Отец Михаил ошеломленно смотрел на него.
— Миша, это в ста случаях из ста… если враг, конечно, не пьяный и не обкуренный, но тогда это и не человек — временно не человек, и его можно и должно вязать. Просто в ста случаях из ста люди своих врагов боятся и ненавидят. Конечно, они могут, прочитав Евангелие и решив, что это возвышенно и хорошо, подойти к громиле и попытаться остановить его умным словом; но поскольку Евангелие у них в голове, а не в сердце, они будут его бояться и ненавидеть, и громила их прибьет и пойдет дальше громить. А вот ты подойди к нему, не боясь и любя…

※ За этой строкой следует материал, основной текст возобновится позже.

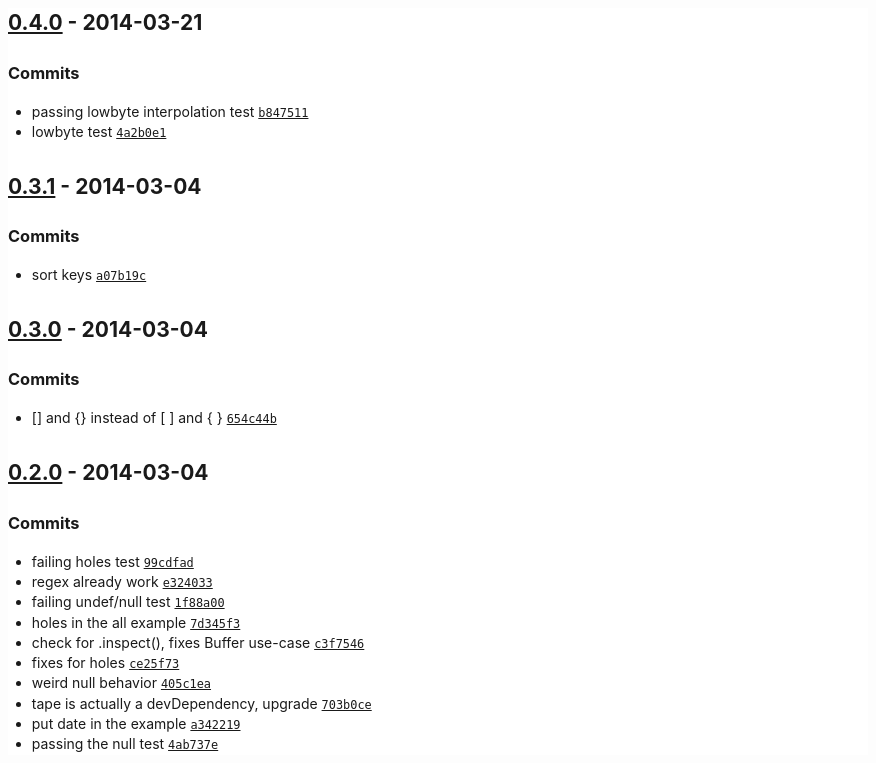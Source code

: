 ## [0.4.0](https://github.com/inspect-js/object-inspect/compare/0.3.1...0.4.0) - 2014-03-21

### Commits

- passing lowbyte interpolation test [`b847511`](https://github.com/inspect-js/object-<AWS-SECRET-KEY>48d3d8d9a520985)
- lowbyte test [`4a2b0e1`](https://github.com/inspect-js/object-<AWS-SECRET-KEY>59385ac08f3946c)

## [0.3.1](https://github.com/inspect-js/object-inspect/compare/0.3.0...0.3.1) - 2014-03-04

### Commits

- sort keys [`a07b19c`](https://github.com/inspect-js/object-<AWS-SECRET-KEY>68b7a9775428a05)

## [0.3.0](https://github.com/inspect-js/object-inspect/compare/0.2.0...0.3.0) - 2014-03-04

### Commits

- [] and {} instead of [ ] and { } [`654c44b`](https://github.com/inspect-js/object-<AWS-SECRET-KEY>526e0821caf5c6b)

## [0.2.0](https://github.com/inspect-js/object-inspect/compare/0.1.3...0.2.0) - 2014-03-04

### Commits

- failing holes test [`99cdfad`](https://github.com/inspect-js/object-<AWS-SECRET-KEY>6fe6ca86c77737a)
- regex already work [`e324033`](https://github.com/inspect-js/object-<AWS-SECRET-KEY>0a65737c99477a6)
- failing undef/null test [`1f88a00`](https://github.com/inspect-js/object-<AWS-SECRET-KEY>b7e6360b4c20943)
- holes in the all example [`7d345f3`](https://github.com/inspect-js/object-<AWS-SECRET-KEY>6c243269ebbb709)
- check for .inspect(), fixes Buffer use-case [`c3f7546`](https://github.com/inspect-js/object-<AWS-SECRET-KEY>05262c292f12b79)
- fixes for holes [`ce25f73`](https://github.com/inspect-js/object-<AWS-SECRET-KEY>71218415e2d78d8)
- weird null behavior [`405c1ea`](https://github.com/inspect-js/object-<AWS-SECRET-KEY>a903d01b9fbcab5)
- tape is actually a devDependency, upgrade [`703b0ce`](https://github.com/inspect-js/object-<AWS-SECRET-KEY>bccd877e0bb6990)
- put date in the example [`a342219`](https://github.com/inspect-js/object-<AWS-SECRET-KEY>0d37b48595ac058)
- passing the null test [`4ab737e`](https://github.com/inspect-js/object-<AWS-SECRET-KEY>79307a34d6380d4)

Легко сказать, а? Но тот, кто на это способен, — христианин. А мы с тобой и всё наше кафолическое воинство — так… конфессияне. Медь звенящая и кимвал звучащий…
— Подожди… то, что ты сказал, это уже очень много, но вот, например, случай… Когда враг, — то есть он не враг мне, а ближний, — стреляет из автомата или пушки по дому, где я нахожусь — ну, и другие люди. Он же не видит меня и не знает, что я люблю его…
Орлов сразу усмехнулся.
— А я тебе всегда говорил, что человечество обречено. Убийцу глаза в глаза Иисус остановит, а христолюбивого воина за километр — никогда. Прогресс породил цивилизацию, прогресс ее и убьет. Все снисходительно говорят: “но ведь прогресс же не остановишь…” Не остановите — конец вам!
— Подожди, но как быть с защитой ближнего?
— Знаешь что, бросай ты своего Филофея и иди к нам. Ты там совсем обезумеешь: едите плоть, пьете кровь, ну не буду, не буду! Миша, ну ты что? Златоуста начитался? Да на войне даже с точки зрения здравого смысла на той стороне такие же дурные и подневольные, как и на этой. Эти победят — будут резать тех, те победят — будут резать этих… А с христианской — и на той, и на другой стороне они тебе ближние. Какого ближнего ты собрался защищать, когда их надо защищать друг от друга? Ходи, перевязывай раны… и молись, чтобы тебя поскорей убили! чтобы не видеть и не слышать всего этого!… — Орлов засверкал глазами и нездорово, пятнами покраснел. Год назад с какой-то правозащитной организацией он был на кавказской войне. — И чтобы вообще всех убили к чертовой матери! Человечество после первой же войны потеряло право на жизнь!…
…Они еще долго проговорили, и отец Михаил ушел. Он не знал своих сил, часто с горечью думал о них: “слабых сил”, — но многолетние поиски истины были закончены. Закончим и мы, читатель.
Возлюби Господа Бога твоего всем сердцем твоим, и всею душою твоею, и всем разумением твоим. Возлюби ближнего своего, как самого себя. Не противься злу злом.
…Таково было “Верую” отца Михаила, второго священника церкви Мирона-мученика, который сидел сейчас в своей комнате за старым канцелярским столом и мучительно размышлял о своем, казалось, безвыходном положении.